I would like to know that the recommended practice is for widely
deploying DNSSEC validation in clients. I am assuming that, as DNSSEC
becomes more popular, all clients on the Internet will eventually become
interested in receiving DNSSEC-validated answers to DNS queries;
they'll want this information in order to do everything from trusting an
SSHFP RR to confirming an HTTPS server's TLS certificate in DNS using a
yet-to-be-defined protocol. I am further assuming that no sane client
would want to trust the AD bit in a DNS response received from a remote
caching resolver, since the response could have been modified in transit
and since the remote caching resolver is often untrusted anyway (e.g.
ISP's server). Therefore client hosts have to do the DNSSEC validation
themselves.

There are plenty of HOWTOs to be found that tell you how to install
unbound on your local station and get DNSSEC validation for yourself.
This gets the job done, of course, but can the Internet afford for
everyone to do that? Can the Internet afford for OS vendors to begin
shipping configurations with local caching resolvers on every PC?

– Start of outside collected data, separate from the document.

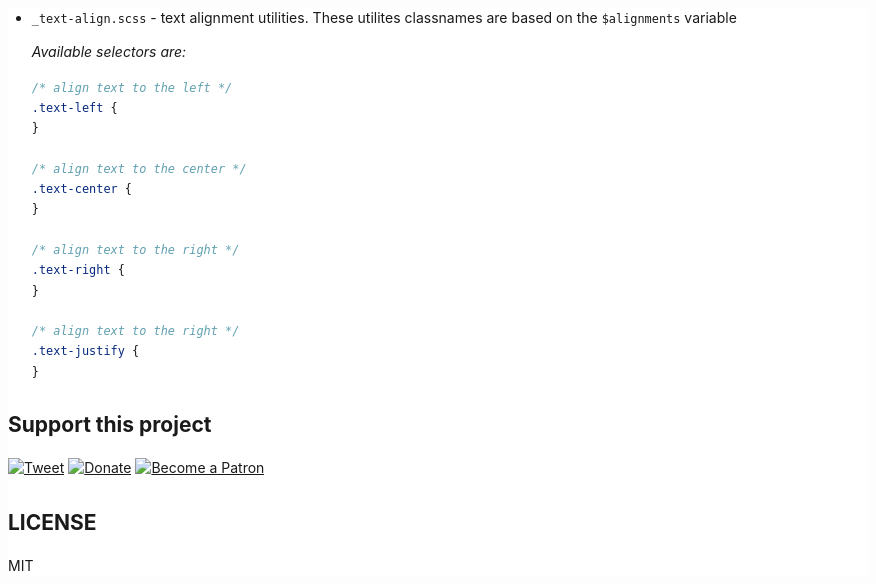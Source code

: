 
-   `_text-align.scss` - text alignment utilities. These utilites classnames are based on the `$alignments` variable

    _Available selectors are:_

    ```css
    /* align text to the left */
    .text-left {
    }

    /* align text to the center */
    .text-center {
    }

    /* align text to the right */
    .text-right {
    }

    /* align text to the right */
    .text-justify {
    }
    ```

## Support this project

[![Tweet](https://img.shields.io/badge/Tweet-Share_this_repository-blue.svg?style=flat-square&logo=twitter&color=38A1F3)](https://twitter.com/intent/tweet?text=Checkout%20this%20awesome%20software%20project%3A&url=https%3A%2F%2Fgithub.com%2Fscriptex%2Fitscss&via=scriptexbg&hashtags=software%2Cgithub%2Ccode%2Cawesome)
[![Donate](https://img.shields.io/badge/Donate-Support_me_on_PayPal-blue.svg?style=flat-square&logo=paypal&color=222d65)](https://www.paypal.me/scriptex)
[![Become a Patron](https://img.shields.io/badge/Become_Patron-Support_me_on_Patreon-blue.svg?style=flat-square&logo=patreon&color=e64413)](https://www.patreon.com/atanas)

## LICENSE

MIT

Right now the root and TLD servers can expect to receive on the order
or one query per TTL interval per domain served from each caching
resolver out there. If end users stop using ISP-provided caching
resolvers and do recursive resolution themselves, I imagine that
would represent at least a hundredfold, probably many thousandfold
increase to the query load of those servers. Am I missing something?

I thought that, instead of this, end user computers should run
software that performs recursive resolution by itself (including
DNSSEC validation) yet still uses upstream servers, as caches only
(queries to upstream servers with RD bit clear). Does such software
exist? I didn't find it. Or am I thinking along the wrong lines?